**Material supplied:**

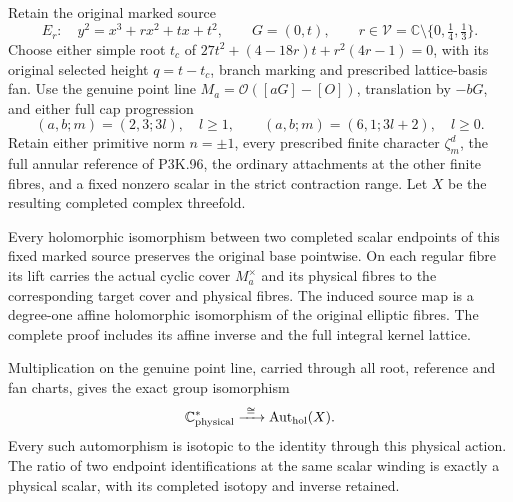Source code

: \begin{theorem}\label{night:P3K.113}
Retain the original marked source
\[
 E_r:\quad y^2=x^3+rx^2+tx+t^2,\qquad G=(0,t),\qquad
 r\in\mathcal V=\mathbb C\setminus\{0,\tfrac14,\tfrac13\}.
\]
Choose either simple root \(t_c\) of
\(27t^2+(4-18r)t+r^2(4r-1)=0\), with its original selected
height \(q=t-t_c\), branch marking and prescribed lattice-basis
fan. Use the genuine point line \(M_a=\mathcal O([aG]-[O])\),
translation by \(-bG\), and either full cap progression
\[
 (a,b;m)=(2,3;3l),\quad l\ge1,
 \qquad (a,b;m)=(6,1;3l+2),\quad l\ge0.
\]
Retain either primitive norm \(n=\pm1\), every prescribed finite
character \(\zeta_m^d\), the full annular reference of P3K.96,
the ordinary attachments at the other finite fibres, and a fixed
nonzero scalar in the strict contraction range. Let \(X\) be the
resulting completed complex threefold.

Every holomorphic isomorphism between two completed scalar endpoints
of this fixed marked source preserves the original base pointwise.
On each regular fibre its lift carries the actual cyclic cover
\(M_a^\times\) and its physical fibres to the corresponding
target cover and physical fibres. The induced source map is a
degree-one affine holomorphic isomorphism of the original elliptic
fibres. The complete proof includes its affine inverse and the full
integral kernel lattice.

Multiplication on the genuine point line, carried through all root,
reference and fan charts, gives the exact group isomorphism
\[
 \mathbb C^*_{\rm physical}
       \xrightarrow{\ \cong\ }\operatorname{Aut}_{\rm hol}(X).
\]
Every such automorphism is isotopic to the identity through this
physical action. The ratio of two endpoint identifications at the
same scalar winding is exactly a physical scalar, with its completed
isotopy and inverse retained.


\end{theorem}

**What to work on:** Since the pictures are not wanted, write out the rest of the data exactly as it reads.

**Task solution:**
Source code

: \begin{theorem}\label{night:P3K.113}
Retain the original marked source
\[
 E_r:\quad y^2=x^3+rx^2+tx+t^2,\qquad G=(0,t),\qquad
 r\in\mathcal V=\mathbb C\setminus\{0,\tfrac14,\tfrac13\}.
\]
Choose either simple root \(t_c\) of
\(27t^2+(4-18r)t+r^2(4r-1)=0\), with its original selected
height \(q=t-t_c\), branch marking and prescribed lattice-basis
fan. Use the genuine point line \(M_a=\mathcal O([aG]-[O])\),
translation by \(-bG\), and either full cap progression
\[
 (a,b;m)=(2,3;3l),\quad l\ge1,
 \qquad (a,b;m)=(6,1;3l+2),\quad l\ge0.
\]
Retain either primitive norm \(n=\pm1\), every prescribed finite
character \(\zeta_m^d\), the full annular reference of P3K.96,
the ordinary attachments at the other finite fibres, and a fixed
nonzero scalar in the strict contraction range. Let \(X\) be the
resulting completed complex threefold.

Every holomorphic isomorphism between two completed scalar endpoints
of this fixed marked source preserves the original base pointwise.
On each regular fibre its lift carries the actual cyclic cover
\(M_a^\times\) and its physical fibres to the corresponding
target cover and physical fibres. The induced source map is a
degree-one affine holomorphic isomorphism of the original elliptic
fibres. The complete proof includes its affine inverse and the full
integral kernel lattice.

Multiplication on the genuine point line, carried through all root,
reference and fan charts, gives the exact group isomorphism
\[
 \mathbb C^*_{\rm physical}
       \xrightarrow{\ \cong\ }\operatorname{Aut}_{\rm hol}(X).
\]
Every such automorphism is isotopic to the identity through this
physical action. The ratio of two endpoint identifications at the
same scalar winding is exactly a physical scalar, with its completed
isotopy and inverse retained.


\end{theorem}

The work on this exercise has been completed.